EL CASO LOPETEGUI Y EL FÚTBOL SIN LEY

Este es un caso de corrupción deportiva en el que no se sabe qué es peor: la falta de escrúpulos del comprador, la traición del vendido o la atolondrada reacción iracunda del engañado




El cuñado del Rey ingresa en prisión tras haberse paseado durante años por los despachos oficiales de media España, enriqueciéndose fraudulentamente. El presidente del Gobierno nombra a un ministro de Cultura 'fake' y pinturero. Cuando el sujeto resulta ser un ratero fiscal, no le queda otro remedio que echarlo y designar a un ministro de Cultura de verdad (podría haber empezado por ahí). El presidente del club deportivo más poderoso del mundo pone patas arriba al equipo nacional de su propio país por darse el capricho de comprar a su entrenador en la víspera de un Mundial.

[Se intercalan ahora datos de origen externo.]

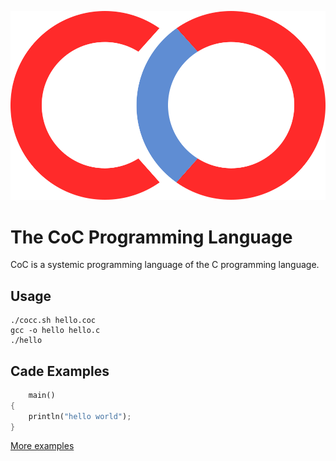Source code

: ![GitHub Image](/images/logo.svg)
# The CoC Programming Language
CoC is a systemic programming language of the C programming language.

## Usage
```
./cocc.sh hello.coc
gcc -o hello hello.c
./hello
```

## Cade Examples
```rust
    main()
{
    println("hello world");
}
```
[More examples](https://github.com/0verse/CoC/tree/main/examples)
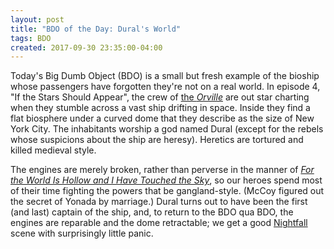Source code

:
```yaml
---
layout: post
title: "BDO of the Day: Dural's World"
tags: BDO
created: 2017-09-30 23:35:00-04:00
---
```

Today's Big Dumb Object (BDO) is a small but fresh example of the bioship whose passengers have forgotten they're not on a real world.  In episode 4, "If the Stars Should Appear", the crew of [the *Orville*](http://www.imdb.com/title/tt5691552/) are out star charting when they stumble across a vast ship drifting in space.  Inside they find a flat biosphere under a curved dome that they describe as the size of New York City.  The inhabitants worship a god named Dural (except for the rebels whose suspicions about the ship are heresy).  Heretics are tortured and killed medieval style.

The engines are merely broken, rather than perverse in the manner of [*For the World Is Hollow and I Have Touched the Sky*](https://en.wikipedia.org/wiki/For_the_World_Is_Hollow_and_I_Have_Touched_the_Sky), so our heroes spend most of their time fighting the powers that be gangland-style.  (McCoy figured out the secret of Yonada by marriage.)  Dural turns out to have been the first (and last) captain of the ship, and, to return to the BDO qua BDO, the engines are reparable and the dome retractable; we get a good [Nightfall](https://en.wikipedia.org/wiki/Nightfall_%28Asimov_novelette_and_novel%29) scene with surprisingly little panic.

Esta es la crónica de España en las últimas 72 horas, la que cualquier corresponsal extranjero habrá transmitido al mundo. Lástima que no estén aquí Azcona y Berlanga para culminar su trilogía de 'La escopeta nacional'.

El fútbol no es un asunto de Estado ni de alta política. Es seguro que se sobredimensiona su trascendencia. Pero lo cierto es que el Mundial es el evento singular de mayor alcance global de cuantos se producen regularmente en el mundo. Durante su última edición (Brasil 2014), 3.600 millones de personas vieron al menos un partido: la mitad de la población del planeta. La inauguración de ayer, a mayor gloria de Putin, tuvo una audiencia superior a 1.000 millones de espectadores. Por no hablar de las monstruosas cantidades de dinero que en él se mueven. A partir de ahí, quien prefiera no tomárselo en serio está en su derecho.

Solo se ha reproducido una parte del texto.